The untenable situation that Farrell talks about is one of the more insidious problems of married life. One person generates all the options and the other person generates all the rejections. The results can range from gentle competition to a cruel cat and mouse game. It is an act of love when a couple recognizes they are doing this, and they stop.
A certain skill is needed to do this. Each person needs to stop being obsessed with safety, and be able to step out of the conversation and monitor “how” they are talking. This skill comes with willingness, love, and practice.
Look with me at just how unsafe this game really is. The one who generates all the options has to always be right. (Nice work if you can get it…) Come to think of it, the one who generates all the objections also has to always be right. If these people aren’t always right, then how can they justify the exclusivity of their “role”? Thus it becomes a role fitted only for the arrogant, and, for all others, it becomes a dangerous role, ripe for criticism and failure.
This brings up another insight about how people deal with options.
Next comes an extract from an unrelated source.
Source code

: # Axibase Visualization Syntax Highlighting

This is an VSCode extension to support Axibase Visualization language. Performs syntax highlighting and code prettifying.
There isn’t just one “right” thing for most of life’s activities. If you are doing a crossword puzzle, then there is only one right answer to each prompt. Thankfully, life isn’t like this. There are some wrong answers, but there are also several right answers to many questions. Besides, who says every option has to be perfect? Getting to a goal can be half the fun of reaching it, and exploring some fun ways of getting there makes it that much more rewarding.
Both people become powerless in the game Farrell describes. In fact, the final result may be that the one generating all the options is always wrong, and the one generating all the rejections is always wrong. (All this “always” stuff can really hurt your marriage.) It may feel dangerous to be creative, open to new ideas, and to share in the process of problem solving, but it isn’t dangerous at all, when you are both committed to the relationship.